Description of the task:
When you copy the entries, keep every word exactly as it is and drop the images.

Document images with source code
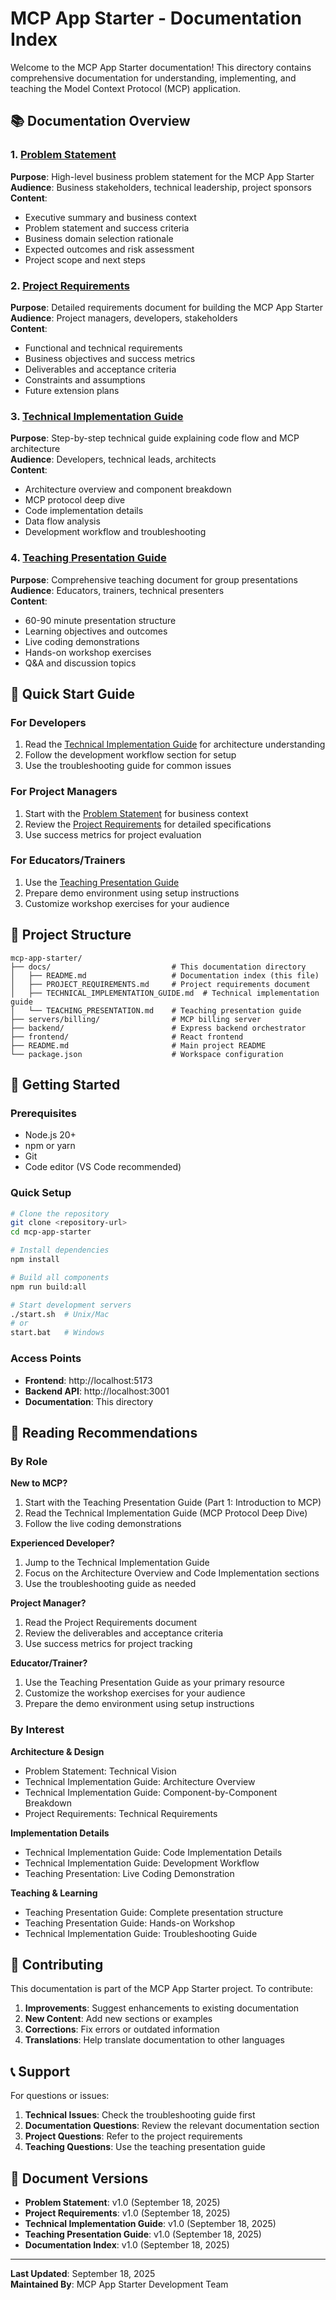 # MCP App Starter - Documentation Index

Welcome to the MCP App Starter documentation! This directory contains comprehensive documentation for understanding, implementing, and teaching the Model Context Protocol (MCP) application.

## 📚 Documentation Overview

### 1. [Problem Statement](./PROBLEM_STATEMENT.md)
**Purpose**: High-level business problem statement for the MCP App Starter  
**Audience**: Business stakeholders, technical leadership, project sponsors  
**Content**: 
- Executive summary and business context
- Problem statement and success criteria
- Business domain selection rationale
- Expected outcomes and risk assessment
- Project scope and next steps

### 2. [Project Requirements](./PROJECT_REQUIREMENTS.md)
**Purpose**: Detailed requirements document for building the MCP App Starter  
**Audience**: Project managers, developers, stakeholders  
**Content**: 
- Functional and technical requirements
- Business objectives and success metrics
- Deliverables and acceptance criteria
- Constraints and assumptions
- Future extension plans

### 3. [Technical Implementation Guide](./TECHNICAL_IMPLEMENTATION_GUIDE.md)
**Purpose**: Step-by-step technical guide explaining code flow and MCP architecture  
**Audience**: Developers, technical leads, architects  
**Content**:
- Architecture overview and component breakdown
- MCP protocol deep dive
- Code implementation details
- Data flow analysis
- Development workflow and troubleshooting

### 4. [Teaching Presentation Guide](./TEACHING_PRESENTATION.md)
**Purpose**: Comprehensive teaching document for group presentations  
**Audience**: Educators, trainers, technical presenters  
**Content**:
- 60-90 minute presentation structure
- Learning objectives and outcomes
- Live coding demonstrations
- Hands-on workshop exercises
- Q&A and discussion topics

## 🎯 Quick Start Guide

### For Developers
1. Read the [Technical Implementation Guide](./TECHNICAL_IMPLEMENTATION_GUIDE.md) for architecture understanding
2. Follow the development workflow section for setup
3. Use the troubleshooting guide for common issues

### For Project Managers
1. Start with the [Problem Statement](./PROBLEM_STATEMENT.md) for business context
2. Review the [Project Requirements](./PROJECT_REQUIREMENTS.md) for detailed specifications
3. Use success metrics for project evaluation

### For Educators/Trainers
1. Use the [Teaching Presentation Guide](./TEACHING_PRESENTATION.md)
2. Prepare demo environment using setup instructions
3. Customize workshop exercises for your audience

## 🔧 Project Structure

```
mcp-app-starter/
├── docs/                           # This documentation directory
│   ├── README.md                   # Documentation index (this file)
│   ├── PROJECT_REQUIREMENTS.md     # Project requirements document
│   ├── TECHNICAL_IMPLEMENTATION_GUIDE.md  # Technical implementation guide
│   └── TEACHING_PRESENTATION.md    # Teaching presentation guide
├── servers/billing/                # MCP billing server
├── backend/                        # Express backend orchestrator
├── frontend/                       # React frontend
├── README.md                       # Main project README
└── package.json                    # Workspace configuration
```

## 🚀 Getting Started

### Prerequisites
- Node.js 20+
- npm or yarn
- Git
- Code editor (VS Code recommended)

### Quick Setup
```bash
# Clone the repository
git clone <repository-url>
cd mcp-app-starter

# Install dependencies
npm install

# Build all components
npm run build:all

# Start development servers
./start.sh  # Unix/Mac
# or
start.bat   # Windows
```

### Access Points
- **Frontend**: http://localhost:5173
- **Backend API**: http://localhost:3001
- **Documentation**: This directory

## 📖 Reading Recommendations

### By Role

**New to MCP?**
1. Start with the Teaching Presentation Guide (Part 1: Introduction to MCP)
2. Read the Technical Implementation Guide (MCP Protocol Deep Dive)
3. Follow the live coding demonstrations

**Experienced Developer?**
1. Jump to the Technical Implementation Guide
2. Focus on the Architecture Overview and Code Implementation sections
3. Use the troubleshooting guide as needed

**Project Manager?**
1. Read the Project Requirements document
2. Review the deliverables and acceptance criteria
3. Use success metrics for project tracking

**Educator/Trainer?**
1. Use the Teaching Presentation Guide as your primary resource
2. Customize the workshop exercises for your audience
3. Prepare the demo environment using setup instructions

### By Interest

**Architecture & Design**
- Problem Statement: Technical Vision
- Technical Implementation Guide: Architecture Overview
- Technical Implementation Guide: Component-by-Component Breakdown
- Project Requirements: Technical Requirements

**Implementation Details**
- Technical Implementation Guide: Code Implementation Details
- Technical Implementation Guide: Development Workflow
- Teaching Presentation: Live Coding Demonstration

**Teaching & Learning**
- Teaching Presentation Guide: Complete presentation structure
- Teaching Presentation Guide: Hands-on Workshop
- Technical Implementation Guide: Troubleshooting Guide

## 🤝 Contributing

This documentation is part of the MCP App Starter project. To contribute:

1. **Improvements**: Suggest enhancements to existing documentation
2. **New Content**: Add new sections or examples
3. **Corrections**: Fix errors or outdated information
4. **Translations**: Help translate documentation to other languages

## 📞 Support

For questions or issues:

1. **Technical Issues**: Check the troubleshooting guide first
2. **Documentation Questions**: Review the relevant documentation section
3. **Project Questions**: Refer to the project requirements
4. **Teaching Questions**: Use the teaching presentation guide

## 📝 Document Versions

- **Problem Statement**: v1.0 (September 18, 2025)
- **Project Requirements**: v1.0 (September 18, 2025)
- **Technical Implementation Guide**: v1.0 (September 18, 2025)
- **Teaching Presentation Guide**: v1.0 (September 18, 2025)
- **Documentation Index**: v1.0 (September 18, 2025)

---

**Last Updated**: September 18, 2025  
**Maintained By**: MCP App Starter Development Team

Solution for this task:
 # MCP App Starter - Documentation Index

Welcome to the MCP App Starter documentation! This directory contains comprehensive documentation for understanding, implementing, and teaching the Model Context Protocol (MCP) application.

## 📚 Documentation Overview

### 1. [Problem Statement](./PROBLEM_STATEMENT.md)
**Purpose**: High-level business problem statement for the MCP App Starter  
**Audience**: Business stakeholders, technical leadership, project sponsors  
**Content**: 
- Executive summary and business context
- Problem statement and success criteria
- Business domain selection rationale
- Expected outcomes and risk assessment
- Project scope and next steps

### 2. [Project Requirements](./PROJECT_REQUIREMENTS.md)
**Purpose**: Detailed requirements document for building the MCP App Starter  
**Audience**: Project managers, developers, stakeholders  
**Content**: 
- Functional and technical requirements
- Business objectives and success metrics
- Deliverables and acceptance criteria
- Constraints and assumptions
- Future extension plans

### 3. [Technical Implementation Guide](./TECHNICAL_IMPLEMENTATION_GUIDE.md)
**Purpose**: Step-by-step technical guide explaining code flow and MCP architecture  
**Audience**: Developers, technical leads, architects  
**Content**:
- Architecture overview and component breakdown
- MCP protocol deep dive
- Code implementation details
- Data flow analysis
- Development workflow and troubleshooting

### 4. [Teaching Presentation Guide](./TEACHING_PRESENTATION.md)
**Purpose**: Comprehensive teaching document for group presentations  
**Audience**: Educators, trainers, technical presenters  
**Content**:
- 60-90 minute presentation structure
- Learning objectives and outcomes
- Live coding demonstrations
- Hands-on workshop exercises
- Q&A and discussion topics

## 🎯 Quick Start Guide

### For Developers
1. Read the [Technical Implementation Guide](./TECHNICAL_IMPLEMENTATION_GUIDE.md) for architecture understanding
2. Follow the development workflow section for setup
3. Use the troubleshooting guide for common issues

### For Project Managers
1. Start with the [Problem Statement](./PROBLEM_STATEMENT.md) for business context
2. Review the [Project Requirements](./PROJECT_REQUIREMENTS.md) for detailed specifications
3. Use success metrics for project evaluation

### For Educators/Trainers
1. Use the [Teaching Presentation Guide](./TEACHING_PRESENTATION.md)
2. Prepare demo environment using setup instructions
3. Customize workshop exercises for your audience

## 🔧 Project Structure

```
mcp-app-starter/
├── docs/                           # This documentation directory
│   ├── README.md                   # Documentation index (this file)
│   ├── PROJECT_REQUIREMENTS.md     # Project requirements document
│   ├── TECHNICAL_IMPLEMENTATION_GUIDE.md  # Technical implementation guide
│   └── TEACHING_PRESENTATION.md    # Teaching presentation guide
├── servers/billing/                # MCP billing server
├── backend/                        # Express backend orchestrator
├── frontend/                       # React frontend
├── README.md                       # Main project README
└── package.json                    # Workspace configuration
```

## 🚀 Getting Started

### Prerequisites
- Node.js 20+
- npm or yarn
- Git
- Code editor (VS Code recommended)

### Quick Setup
```bash
# Clone the repository
git clone <repository-url>
cd mcp-app-starter

# Install dependencies
npm install

# Build all components
npm run build:all

# Start development servers
./start.sh  # Unix/Mac
# or
start.bat   # Windows
```

### Access Points
- **Frontend**: http://localhost:5173
- **Backend API**: http://localhost:3001
- **Documentation**: This directory

## 📖 Reading Recommendations

### By Role

**New to MCP?**
1. Start with the Teaching Presentation Guide (Part 1: Introduction to MCP)
2. Read the Technical Implementation Guide (MCP Protocol Deep Dive)
3. Follow the live coding demonstrations

**Experienced Developer?**
1. Jump to the Technical Implementation Guide
2. Focus on the Architecture Overview and Code Implementation sections
3. Use the troubleshooting guide as needed

**Project Manager?**
1. Read the Project Requirements document
2. Review the deliverables and acceptance criteria
3. Use success metrics for project tracking

**Educator/Trainer?**
1. Use the Teaching Presentation Guide as your primary resource
2. Customize the workshop exercises for your audience
3. Prepare the demo environment using setup instructions

### By Interest

**Architecture & Design**
- Problem Statement: Technical Vision
- Technical Implementation Guide: Architecture Overview
- Technical Implementation Guide: Component-by-Component Breakdown
- Project Requirements: Technical Requirements

**Implementation Details**
- Technical Implementation Guide: Code Implementation Details
- Technical Implementation Guide: Development Workflow
- Teaching Presentation: Live Coding Demonstration

**Teaching & Learning**
- Teaching Presentation Guide: Complete presentation structure
- Teaching Presentation Guide: Hands-on Workshop
- Technical Implementation Guide: Troubleshooting Guide

## 🤝 Contributing

This documentation is part of the MCP App Starter project. To contribute:

1. **Improvements**: Suggest enhancements to existing documentation
2. **New Content**: Add new sections or examples
3. **Corrections**: Fix errors or outdated information
4. **Translations**: Help translate documentation to other languages

## 📞 Support

For questions or issues:

1. **Technical Issues**: Check the troubleshooting guide first
2. **Documentation Questions**: Review the relevant documentation section
3. **Project Questions**: Refer to the project requirements
4. **Teaching Questions**: Use the teaching presentation guide

## 📝 Document Versions

- **Problem Statement**: v1.0 (September 18, 2025)
- **Project Requirements**: v1.0 (September 18, 2025)
- **Technical Implementation Guide**: v1.0 (September 18, 2025)
- **Teaching Presentation Guide**: v1.0 (September 18, 2025)
- **Documentation Index**: v1.0 (September 18, 2025)

---

**Last Updated**: September 18, 2025  
**Maintained By**: MCP App Starter Development Team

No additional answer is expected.